8. There Will Be More Room For Protein
Want more muscle? Want to lose some fat? I bet you answered yes to both of those questions! And you know the best way to do that? Eat more protein! By fixing our diet (most Americans eat too many carbs and not enough protein) we will be heading in the right direction. Protein-rich foods provide essential amino acids, so you can lift heavier, get slimmer and avoid the calorically dense (but nutritionally empty) sandwiches of the past.
9. You Won’t ‘Crave’ Foods
We all know the feeling: you can’t wait to dig into that pizza. You fantasize about that bagel for hours before you eat it. While this may sound enjoyable to some, the real truth is that bread and pasta can be quite addictive and result in cravings. This is largely due to the high opioid-like activity in isolated peptides from wheat gluten. Yes, you read that correctly.

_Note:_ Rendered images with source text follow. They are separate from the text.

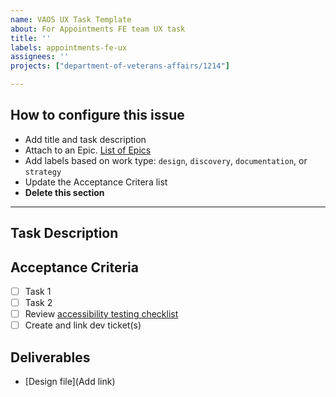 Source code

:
 ```yaml
---
name: VAOS UX Task Template
about: For Appointments FE team UX task
title: ''
labels: appointments-fe-ux
assignees: ''
projects: ["department-of-veterans-affairs/1214"]

---
```


## How to configure this issue
* Add title and task description
* Attach to an Epic. [List of Epics](https://github.com/orgs/department-of-veterans-affairs/projects/1214/views/13)
* Add labels based on work type: `design`, `discovery`, `documentation`, or `strategy`
* Update the Acceptance Critera list
* **Delete this section**
---

## Task Description
[//]: # (Include any information needed to understand and complete this task)

## Acceptance Criteria
[//]: # (Add any subtasks that need to be completed to consider this task done. Remove any subtasks you don't need)

- [ ] Task 1
- [ ] Task 2
- [ ] Review [accessibility testing checklist](https://github.com/department-of-veterans-affairs/va.gov-team/blob/master/products/health-care/appointments/va-online-scheduling/how-to/accessibility-testing-checklist.md)
- [ ] Create and link dev ticket(s)

## Deliverables
[//]: # (Link design files, research, or anything else created for this task)

* [Design file](Add link)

The bottom line is, if you leave out the nutrient-empty foods like bread and pasta, you won’t crave the nutrient-rich foods which will replace them. This means that you will be getting better and more nutrients, and won’t be craving the empty calories you used to. Since no one ever craves broccoli or kale, you are safe from irrational food choices!
In The End…
As you can see, there are many reasons why bread and pasta are not ideal carbohydrate sources. However, you can easily eat an ideal amount of carbohydrates without eating bread and pasta (or other wheat-based foods). The science is very much still unraveling, and new discoveries will no doubt be made. If you are currently eating a large amount of wheat-based carbohydrates, it is best to remove them from your diet for at least 30 days, to see how you look, perform and feel without them.
If you go this route, remember to fill up on sweet potatoes, white potatoes, yucca root or other starchy sources of carbs (some fruits too), and allow 3-4 weeks to fully adapt to this new diet. Many find their allergies disappear, their food cravings diminish, and their hormones get back in line. Many give up on diets without letting their bodies adjust, and they lose all the magic. Do not let this be you! I hope I’ve answered all your questions about wheat intake – eat wisely, and leave that stuff off of your plate!